### Work required
Find the line containing "interface model. \\" in the records below. Copy exactly that line and each one after it, ending at the line containing "This thesis examines", and nothing more.

---------- Task input ----------

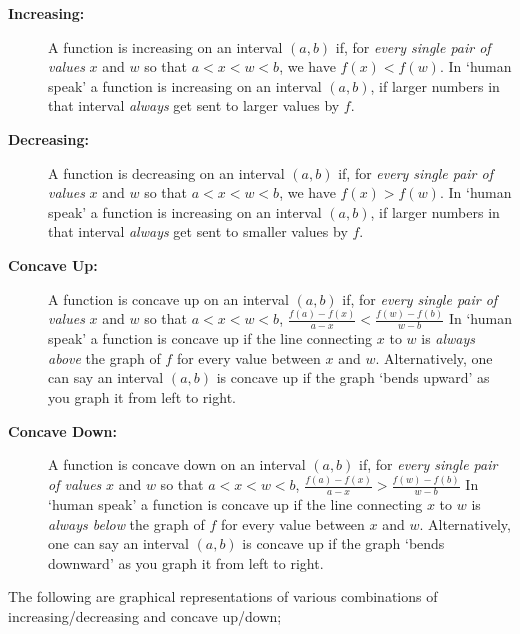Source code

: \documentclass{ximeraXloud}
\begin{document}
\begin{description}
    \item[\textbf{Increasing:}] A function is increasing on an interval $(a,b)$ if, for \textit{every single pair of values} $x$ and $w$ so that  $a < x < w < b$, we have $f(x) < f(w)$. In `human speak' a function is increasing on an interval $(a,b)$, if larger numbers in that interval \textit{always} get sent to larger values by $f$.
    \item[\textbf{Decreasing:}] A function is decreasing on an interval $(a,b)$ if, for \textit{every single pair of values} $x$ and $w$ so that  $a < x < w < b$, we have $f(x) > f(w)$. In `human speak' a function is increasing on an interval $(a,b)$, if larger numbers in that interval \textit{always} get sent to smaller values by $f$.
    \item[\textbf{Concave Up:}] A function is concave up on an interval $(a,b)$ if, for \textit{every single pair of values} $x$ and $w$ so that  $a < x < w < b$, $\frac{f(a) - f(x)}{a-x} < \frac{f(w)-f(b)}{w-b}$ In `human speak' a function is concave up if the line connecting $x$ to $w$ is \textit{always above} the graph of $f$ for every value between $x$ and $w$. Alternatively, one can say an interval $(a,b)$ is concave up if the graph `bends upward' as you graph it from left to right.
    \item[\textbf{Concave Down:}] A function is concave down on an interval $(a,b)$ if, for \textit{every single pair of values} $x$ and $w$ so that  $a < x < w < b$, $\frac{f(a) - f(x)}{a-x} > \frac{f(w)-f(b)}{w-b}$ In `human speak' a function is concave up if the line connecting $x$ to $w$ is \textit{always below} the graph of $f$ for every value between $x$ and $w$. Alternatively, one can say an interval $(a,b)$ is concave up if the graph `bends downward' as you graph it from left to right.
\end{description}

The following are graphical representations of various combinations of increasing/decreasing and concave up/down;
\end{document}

----------
---------- Task input ----------

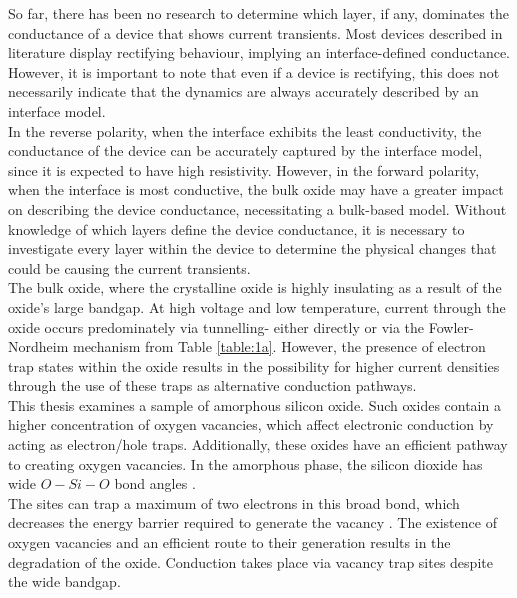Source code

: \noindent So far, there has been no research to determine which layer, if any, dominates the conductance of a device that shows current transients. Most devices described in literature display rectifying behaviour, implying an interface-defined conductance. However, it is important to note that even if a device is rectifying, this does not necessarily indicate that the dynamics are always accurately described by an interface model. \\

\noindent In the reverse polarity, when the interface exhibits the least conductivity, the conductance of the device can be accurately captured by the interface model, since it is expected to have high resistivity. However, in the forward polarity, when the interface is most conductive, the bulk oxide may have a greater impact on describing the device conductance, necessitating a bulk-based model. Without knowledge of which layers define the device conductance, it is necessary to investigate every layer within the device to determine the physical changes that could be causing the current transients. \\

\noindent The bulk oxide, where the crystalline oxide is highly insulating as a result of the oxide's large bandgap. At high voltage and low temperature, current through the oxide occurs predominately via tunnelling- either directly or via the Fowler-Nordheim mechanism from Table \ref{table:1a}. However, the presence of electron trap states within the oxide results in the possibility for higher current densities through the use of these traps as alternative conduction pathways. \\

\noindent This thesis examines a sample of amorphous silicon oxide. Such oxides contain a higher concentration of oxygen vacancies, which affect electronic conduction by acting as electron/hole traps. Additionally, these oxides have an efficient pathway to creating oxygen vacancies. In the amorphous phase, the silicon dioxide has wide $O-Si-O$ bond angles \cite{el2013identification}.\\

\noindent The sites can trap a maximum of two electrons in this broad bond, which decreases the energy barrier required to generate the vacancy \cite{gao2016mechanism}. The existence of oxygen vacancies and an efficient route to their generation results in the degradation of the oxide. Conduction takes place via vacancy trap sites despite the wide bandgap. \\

----------

### Response
: \noindent So far, there has been no research to determine which layer, if any, dominates the conductance of a device that shows current transients. Most devices described in literature display rectifying behaviour, implying an interface-defined conductance. However, it is important to note that even if a device is rectifying, this does not necessarily indicate that the dynamics are always accurately described by an interface model. \\

\noindent In the reverse polarity, when the interface exhibits the least conductivity, the conductance of the device can be accurately captured by the interface model, since it is expected to have high resistivity. However, in the forward polarity, when the interface is most conductive, the bulk oxide may have a greater impact on describing the device conductance, necessitating a bulk-based model. Without knowledge of which layers define the device conductance, it is necessary to investigate every layer within the device to determine the physical changes that could be causing the current transients. \\

\noindent The bulk oxide, where the crystalline oxide is highly insulating as a result of the oxide's large bandgap. At high voltage and low temperature, current through the oxide occurs predominately via tunnelling- either directly or via the Fowler-Nordheim mechanism from Table \ref{table:1a}. However, the presence of electron trap states within the oxide results in the possibility for higher current densities through the use of these traps as alternative conduction pathways. \\

\noindent This thesis examines a sample of amorphous silicon oxide. Such oxides contain a higher concentration of oxygen vacancies, which affect electronic conduction by acting as electron/hole traps. Additionally, these oxides have an efficient pathway to creating oxygen vacancies. In the amorphous phase, the silicon dioxide has wide $O-Si-O$ bond angles \cite{el2013identification}.\\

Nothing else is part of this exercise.